Letter from President Davis.

[We need not say that our pages are always open to the distinguished chieftain, and pure patriot, who guided the fortunes of the [560] Confederacy. But he is especially welcome when his facile pen narratives matters of which he, above all others, is best qualified to speak.]

Beauvoir, Miss., 22d November, 1883.
Rev. J. William Jones, D D., Secretary Southern Historical Society:
Dear Sir,—I regretted to see several important errors published in the October No. of the Southern Historical Society Papers, especially because I have regarded them as to be the depository of authentic facts in regard to the ‘Confederate States of America.’ Sympathizing with the evident purpose of the writers to do honor to the memory of our great Captain, Robert E. Lee, I submit that his fame requires no adventitious aid. His character grand, beautiful in its simplicity, complete in its consistency, needs no ornamentation, and least of all, fictitious elevation at the expense of others.

A note appended to page 447 contains the following sentence.

‘Remember, too, that the Confederate high places were all notoriously filled or engaged (Sidney Johnston for first command, &c.’) Remember, also, Lee's ‘Virginia soil conditions’ of acceptance. His is a wondrous record of consistent purity!—Governor Anderson.

This is a wondrous bundle of errors.

General Lee did not leave the United States Army to enter that of the Confederacy.
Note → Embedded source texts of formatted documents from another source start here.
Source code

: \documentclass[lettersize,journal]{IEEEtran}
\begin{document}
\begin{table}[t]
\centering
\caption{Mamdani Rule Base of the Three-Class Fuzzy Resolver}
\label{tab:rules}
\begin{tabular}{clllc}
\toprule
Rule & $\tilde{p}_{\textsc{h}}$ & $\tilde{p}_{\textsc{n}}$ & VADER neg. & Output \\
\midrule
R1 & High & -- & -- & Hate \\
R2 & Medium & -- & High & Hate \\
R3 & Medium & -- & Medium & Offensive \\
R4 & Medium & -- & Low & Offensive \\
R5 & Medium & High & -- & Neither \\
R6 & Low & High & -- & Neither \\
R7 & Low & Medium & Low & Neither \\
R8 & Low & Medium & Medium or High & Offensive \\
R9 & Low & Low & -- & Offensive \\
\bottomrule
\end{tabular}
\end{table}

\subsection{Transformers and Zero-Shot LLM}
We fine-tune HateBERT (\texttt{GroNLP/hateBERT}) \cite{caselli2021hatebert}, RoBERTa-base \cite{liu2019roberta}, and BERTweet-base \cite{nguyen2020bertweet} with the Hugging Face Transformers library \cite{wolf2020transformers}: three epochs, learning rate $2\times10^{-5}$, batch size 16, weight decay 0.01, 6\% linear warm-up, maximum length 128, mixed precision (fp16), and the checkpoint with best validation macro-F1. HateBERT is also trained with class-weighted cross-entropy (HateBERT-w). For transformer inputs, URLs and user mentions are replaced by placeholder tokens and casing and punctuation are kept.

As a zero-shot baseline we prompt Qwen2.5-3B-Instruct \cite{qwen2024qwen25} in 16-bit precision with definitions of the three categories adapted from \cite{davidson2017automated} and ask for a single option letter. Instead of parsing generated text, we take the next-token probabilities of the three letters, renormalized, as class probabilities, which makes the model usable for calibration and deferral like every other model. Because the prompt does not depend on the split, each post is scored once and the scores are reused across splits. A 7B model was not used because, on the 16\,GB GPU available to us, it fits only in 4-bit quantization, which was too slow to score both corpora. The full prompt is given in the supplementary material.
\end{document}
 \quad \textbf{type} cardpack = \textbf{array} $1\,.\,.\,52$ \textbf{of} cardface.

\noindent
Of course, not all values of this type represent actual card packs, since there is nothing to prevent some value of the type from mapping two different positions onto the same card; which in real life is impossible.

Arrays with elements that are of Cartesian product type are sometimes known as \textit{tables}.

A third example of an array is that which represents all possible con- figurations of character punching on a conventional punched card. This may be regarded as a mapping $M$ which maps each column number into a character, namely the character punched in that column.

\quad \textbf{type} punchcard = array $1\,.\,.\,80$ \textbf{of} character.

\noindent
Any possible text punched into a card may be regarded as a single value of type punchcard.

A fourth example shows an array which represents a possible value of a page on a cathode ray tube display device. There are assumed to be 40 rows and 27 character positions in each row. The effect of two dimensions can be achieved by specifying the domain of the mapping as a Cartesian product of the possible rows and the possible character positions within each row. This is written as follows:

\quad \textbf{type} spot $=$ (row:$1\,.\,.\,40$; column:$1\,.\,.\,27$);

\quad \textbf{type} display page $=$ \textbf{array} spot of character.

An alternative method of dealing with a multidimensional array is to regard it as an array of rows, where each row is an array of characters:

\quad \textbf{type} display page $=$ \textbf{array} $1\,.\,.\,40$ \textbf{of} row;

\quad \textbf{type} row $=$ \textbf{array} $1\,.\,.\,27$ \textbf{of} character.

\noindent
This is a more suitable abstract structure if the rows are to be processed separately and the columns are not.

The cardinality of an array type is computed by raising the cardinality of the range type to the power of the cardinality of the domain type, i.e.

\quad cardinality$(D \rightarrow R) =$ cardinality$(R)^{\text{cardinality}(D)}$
He conscientiously believed that his allegiance was due primarily to Virginia, and through her, so long as she remained in the Union, that he owed allegiance to the United States; therefore, when Virginia withdrew from the Union and war was waged against her because of the exercise of that sovereign right, the alternative presented to Lee, was to fight against, or in defence of, his mother State. Any one who knew him could have foretold what his choice would be. Temptatious arguments offered to such a man to prove traitor to his country in the hour of her direst need, could only have been heard for complaisance sake.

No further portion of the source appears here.